Study: EHRs Tied with Lower Hospital Mortality, But Only After Systems Have Matured
Over the past decade, there has been significant national investment in electronic health record (EHR) systems at U.S. hospitals, which was expected to result in improved quality and efficiency of care. However, evidence linking EHR adoption to better care is mixed, according to medical researchers.
What’s more, these studies have caused many hospitals to question the value of their investment in EHRs and policy makers to wonder whether benefits from the investment of federal dollars are being realized, researchers have noted.

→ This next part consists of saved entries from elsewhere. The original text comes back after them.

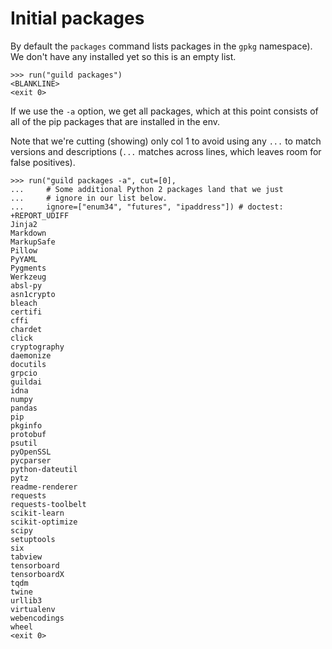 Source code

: # Initial packages

By default the `packages` command lists packages in the `gpkg`
namespace). We don't have any installed yet so this is an empty list.

    >>> run("guild packages")
    <BLANKLINE>
    <exit 0>

If we use the `-a` option, we get all packages, which at this point
consists of all of the pip packages that are installed in the env.

Note that we're cutting (showing) only col 1 to avoid using any `...`
to match versions and descriptions (`...` matches across lines, which
leaves room for false positives).

    >>> run("guild packages -a", cut=[0],
    ...     # Some additional Python 2 packages land that we just
    ...     # ignore in our list below.
    ...     ignore=["enum34", "futures", "ipaddress"]) # doctest: +REPORT_UDIFF
    Jinja2
    Markdown
    MarkupSafe
    Pillow
    PyYAML
    Pygments
    Werkzeug
    absl-py
    asn1crypto
    bleach
    certifi
    cffi
    chardet
    click
    cryptography
    daemonize
    docutils
    grpcio
    guildai
    idna
    numpy
    pandas
    pip
    pkginfo
    protobuf
    psutil
    pyOpenSSL
    pycparser
    python-dateutil
    pytz
    readme-renderer
    requests
    requests-toolbelt
    scikit-learn
    scikit-optimize
    scipy
    setuptools
    six
    tabview
    tensorboard
    tensorboardX
    tqdm
    twine
    urllib3
    virtualenv
    webencodings
    wheel
    <exit 0>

However, a study recently published in Health Affairs suggests that EHR adoption has a positive impact on mortality rates, though it takes time for this impact to be realized.
In order to better understand the relationship between EHR adoption and healthcare outcomes, researchers sought to examine EHR adoption through the common incremental approach as new functionalities are added over time at U.S. hospitals, and the impact of that incremental adoption and maturation on hospital performance—specifically 30-day mortality rates.

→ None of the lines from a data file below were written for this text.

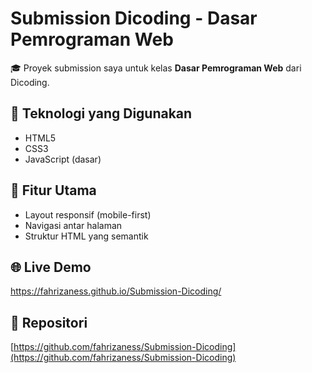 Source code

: # Submission Dicoding - Dasar Pemrograman Web

🎓 Proyek submission saya untuk kelas **Dasar Pemrograman Web** dari Dicoding.

## 🔧 Teknologi yang Digunakan
- HTML5
- CSS3
- JavaScript (dasar)

## 🎯 Fitur Utama
- Layout responsif (mobile-first)
- Navigasi antar halaman
- Struktur HTML yang semantik

## 🌐 Live Demo
https://fahrizaness.github.io/Submission-Dicoding/

## 📂 Repositori
[https://github.com/fahrizaness/Submission-Dicoding](https://github.com/fahrizaness/Submission-Dicoding)


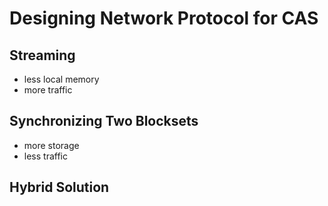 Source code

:# Designing Network Protocol for CAS

## Streaming

- less local memory
- more traffic

## Synchronizing Two Blocksets

- more storage
- less traffic

## Hybrid Solution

The study was led by Sunny Lin, a doctoral candidate in the Department of Health Management and Policy at the University of Michigan; Ashish Jha, the K.T. Li Professor of International Health at the Harvard T. H. Chan School of Public Health, and director of the Harvard Global Health Institute; and Julia Adler-Milstein, an associate professor of medicine and director of the Clinical Informatics and Improvement Research Center, School of Medicine, at the University of California San Francisco.
The researchers used Medicare hospital claims data for the period 2008–2013 to examine annual measures of hospital EHR adoption, characteristics and mortality performance in order to assess the relationship between EHR adoption and 30-day mortality rates. For the study, researchers founded on the baseline level of EHR adoption, the maturation of the baseline functions over time, and the adoption of new EHR functions.
In the study sample of 3,249 hospitals, the mean base-line number of basic EHR functions was 5.7, and the mean number of new functions adopted per year was 0.6. The average baseline risk-adjusted thirty-day mortality rate was 13.46 deaths per 100 admission, according to the study.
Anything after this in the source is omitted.